Google's AI Can Now Identify What It's Seeing In Videos And It's Frighteningly Perceptive

Welcome to our new robots overlords.

It was vision, not limbs, that led fish on to land, according to a groundbreaking study of evolution published this week.

But let’s hope it’s neither vision nor limbs that leads artificial intelligence to make its own evolutionary breakthrough.

Boston Dynamics has recently unveiled a robot that puts our human limbs to shame – and now Google has announced a major step forward for AI vision.

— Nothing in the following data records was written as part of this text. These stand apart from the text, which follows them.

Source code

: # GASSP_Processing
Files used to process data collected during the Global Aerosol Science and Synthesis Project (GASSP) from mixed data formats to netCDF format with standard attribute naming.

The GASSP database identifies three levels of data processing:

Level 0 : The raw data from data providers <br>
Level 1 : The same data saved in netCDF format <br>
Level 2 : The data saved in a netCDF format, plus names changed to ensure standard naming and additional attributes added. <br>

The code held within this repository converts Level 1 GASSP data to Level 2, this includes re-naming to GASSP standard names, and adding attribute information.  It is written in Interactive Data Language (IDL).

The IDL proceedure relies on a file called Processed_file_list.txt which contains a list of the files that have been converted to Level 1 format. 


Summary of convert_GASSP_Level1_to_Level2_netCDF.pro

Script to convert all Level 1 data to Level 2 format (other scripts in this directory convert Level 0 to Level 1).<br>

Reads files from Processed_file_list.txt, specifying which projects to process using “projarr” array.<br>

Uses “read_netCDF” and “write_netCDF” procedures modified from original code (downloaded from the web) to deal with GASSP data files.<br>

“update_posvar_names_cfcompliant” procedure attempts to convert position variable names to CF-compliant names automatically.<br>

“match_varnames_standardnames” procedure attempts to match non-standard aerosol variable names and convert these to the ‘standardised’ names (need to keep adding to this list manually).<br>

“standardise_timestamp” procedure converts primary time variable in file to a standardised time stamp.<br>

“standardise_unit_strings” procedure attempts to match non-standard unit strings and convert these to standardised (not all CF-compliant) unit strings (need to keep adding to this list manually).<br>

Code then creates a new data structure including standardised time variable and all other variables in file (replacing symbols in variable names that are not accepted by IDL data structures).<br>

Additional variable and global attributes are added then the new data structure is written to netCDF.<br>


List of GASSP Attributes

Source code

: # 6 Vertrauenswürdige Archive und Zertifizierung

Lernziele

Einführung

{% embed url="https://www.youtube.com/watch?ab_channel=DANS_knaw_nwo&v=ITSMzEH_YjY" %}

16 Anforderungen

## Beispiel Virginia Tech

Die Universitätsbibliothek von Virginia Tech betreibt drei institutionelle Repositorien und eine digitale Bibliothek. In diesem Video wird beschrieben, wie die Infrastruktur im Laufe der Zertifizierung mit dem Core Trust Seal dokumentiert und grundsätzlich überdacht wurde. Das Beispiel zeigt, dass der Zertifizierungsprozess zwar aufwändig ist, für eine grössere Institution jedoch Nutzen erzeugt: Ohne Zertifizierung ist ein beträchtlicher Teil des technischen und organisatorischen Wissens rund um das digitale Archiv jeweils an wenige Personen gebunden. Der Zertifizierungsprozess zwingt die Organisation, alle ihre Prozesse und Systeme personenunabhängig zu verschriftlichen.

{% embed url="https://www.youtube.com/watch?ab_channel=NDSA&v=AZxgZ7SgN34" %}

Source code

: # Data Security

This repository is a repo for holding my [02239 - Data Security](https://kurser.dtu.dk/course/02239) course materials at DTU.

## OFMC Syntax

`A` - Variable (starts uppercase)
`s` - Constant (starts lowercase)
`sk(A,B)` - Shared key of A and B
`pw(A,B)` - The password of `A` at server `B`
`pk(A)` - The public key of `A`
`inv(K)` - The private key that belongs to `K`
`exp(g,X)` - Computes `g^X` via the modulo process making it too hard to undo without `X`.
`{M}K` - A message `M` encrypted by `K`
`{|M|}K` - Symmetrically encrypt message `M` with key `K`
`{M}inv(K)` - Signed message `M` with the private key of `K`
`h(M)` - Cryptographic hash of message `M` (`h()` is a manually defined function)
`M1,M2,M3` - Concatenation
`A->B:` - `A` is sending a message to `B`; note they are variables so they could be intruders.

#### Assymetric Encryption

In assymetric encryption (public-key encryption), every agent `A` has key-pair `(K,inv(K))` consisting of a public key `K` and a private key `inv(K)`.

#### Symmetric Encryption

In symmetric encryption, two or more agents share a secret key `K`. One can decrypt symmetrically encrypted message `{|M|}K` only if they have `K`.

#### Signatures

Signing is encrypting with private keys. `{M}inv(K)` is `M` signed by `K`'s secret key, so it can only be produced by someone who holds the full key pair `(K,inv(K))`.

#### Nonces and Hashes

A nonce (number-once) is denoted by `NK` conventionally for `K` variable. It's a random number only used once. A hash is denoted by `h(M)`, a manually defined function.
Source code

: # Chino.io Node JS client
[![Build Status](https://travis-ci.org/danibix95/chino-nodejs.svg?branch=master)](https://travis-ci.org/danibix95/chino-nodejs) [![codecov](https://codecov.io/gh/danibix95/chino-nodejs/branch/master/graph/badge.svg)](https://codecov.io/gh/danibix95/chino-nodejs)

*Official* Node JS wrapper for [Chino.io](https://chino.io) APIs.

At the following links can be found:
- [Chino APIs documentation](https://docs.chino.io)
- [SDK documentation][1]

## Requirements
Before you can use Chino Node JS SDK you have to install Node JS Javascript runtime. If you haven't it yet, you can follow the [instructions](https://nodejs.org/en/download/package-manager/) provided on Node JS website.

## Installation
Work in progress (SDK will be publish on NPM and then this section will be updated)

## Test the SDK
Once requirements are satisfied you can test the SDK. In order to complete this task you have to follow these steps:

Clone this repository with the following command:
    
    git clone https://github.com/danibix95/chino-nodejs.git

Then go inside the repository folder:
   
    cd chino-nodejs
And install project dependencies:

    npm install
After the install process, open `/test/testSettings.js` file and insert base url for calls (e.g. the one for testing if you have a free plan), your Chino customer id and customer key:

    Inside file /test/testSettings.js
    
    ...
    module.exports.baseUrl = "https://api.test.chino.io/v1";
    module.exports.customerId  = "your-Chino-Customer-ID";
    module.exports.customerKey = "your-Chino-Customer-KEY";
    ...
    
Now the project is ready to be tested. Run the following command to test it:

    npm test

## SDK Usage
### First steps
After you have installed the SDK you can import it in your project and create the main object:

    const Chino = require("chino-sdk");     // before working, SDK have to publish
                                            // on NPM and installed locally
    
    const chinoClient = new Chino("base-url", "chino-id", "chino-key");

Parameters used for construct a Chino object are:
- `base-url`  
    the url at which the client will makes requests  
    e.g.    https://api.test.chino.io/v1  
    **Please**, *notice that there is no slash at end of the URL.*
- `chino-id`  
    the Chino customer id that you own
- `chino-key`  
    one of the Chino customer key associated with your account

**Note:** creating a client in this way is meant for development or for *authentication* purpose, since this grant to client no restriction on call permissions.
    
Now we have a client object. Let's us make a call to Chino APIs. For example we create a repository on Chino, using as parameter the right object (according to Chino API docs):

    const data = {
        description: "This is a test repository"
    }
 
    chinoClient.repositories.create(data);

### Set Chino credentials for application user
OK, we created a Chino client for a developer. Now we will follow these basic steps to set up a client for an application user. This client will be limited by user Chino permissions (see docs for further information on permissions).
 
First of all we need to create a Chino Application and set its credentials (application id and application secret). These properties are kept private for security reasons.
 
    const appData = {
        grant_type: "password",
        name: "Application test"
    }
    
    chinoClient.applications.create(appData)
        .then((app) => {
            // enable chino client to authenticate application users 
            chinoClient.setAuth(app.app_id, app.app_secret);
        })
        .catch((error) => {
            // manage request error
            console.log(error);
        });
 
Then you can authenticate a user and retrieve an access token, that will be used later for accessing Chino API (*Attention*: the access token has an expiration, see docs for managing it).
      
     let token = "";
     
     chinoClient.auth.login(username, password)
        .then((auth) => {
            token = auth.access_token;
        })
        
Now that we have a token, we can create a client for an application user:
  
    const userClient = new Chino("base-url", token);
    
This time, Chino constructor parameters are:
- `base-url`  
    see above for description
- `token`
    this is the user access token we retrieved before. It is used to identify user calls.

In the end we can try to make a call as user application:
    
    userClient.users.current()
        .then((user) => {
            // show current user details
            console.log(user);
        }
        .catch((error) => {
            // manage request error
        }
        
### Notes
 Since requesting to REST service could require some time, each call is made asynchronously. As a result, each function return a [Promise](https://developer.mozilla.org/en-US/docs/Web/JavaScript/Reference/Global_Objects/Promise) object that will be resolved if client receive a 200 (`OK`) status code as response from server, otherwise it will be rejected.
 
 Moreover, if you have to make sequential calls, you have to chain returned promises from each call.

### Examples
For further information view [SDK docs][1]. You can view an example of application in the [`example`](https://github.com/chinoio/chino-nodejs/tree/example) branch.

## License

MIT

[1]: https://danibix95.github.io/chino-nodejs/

With the aid of machine learning, the tech giant’s Cloud Video Intelligence API can recognise objects in videos, and it’s frighteningly astute.

Google

Announcing the breakthrough at Google’s Next Cloud Conference, the company’s chief scientist for cloud AI, Fei-Fei Li, showed how the API could ‘watch’ a commercial and identify not only a daschund in the ad, but also that the video was a commercial, The Verge reported.

In a further example in a blog, Google showed how the API was able to identify that a video (see above) featured a tiger and that it’s living in a zoo.

The tool will let people search through videos for specific objects, Google said. Such a task previously required manual tagging.

The API follows in the footsteps of a number of other Google tools that empower AI. Li explains: “These APIs let customers build the next generation of applications that can see, hear and understand unstructured data.”

It’s impressive and alarming in equal measures.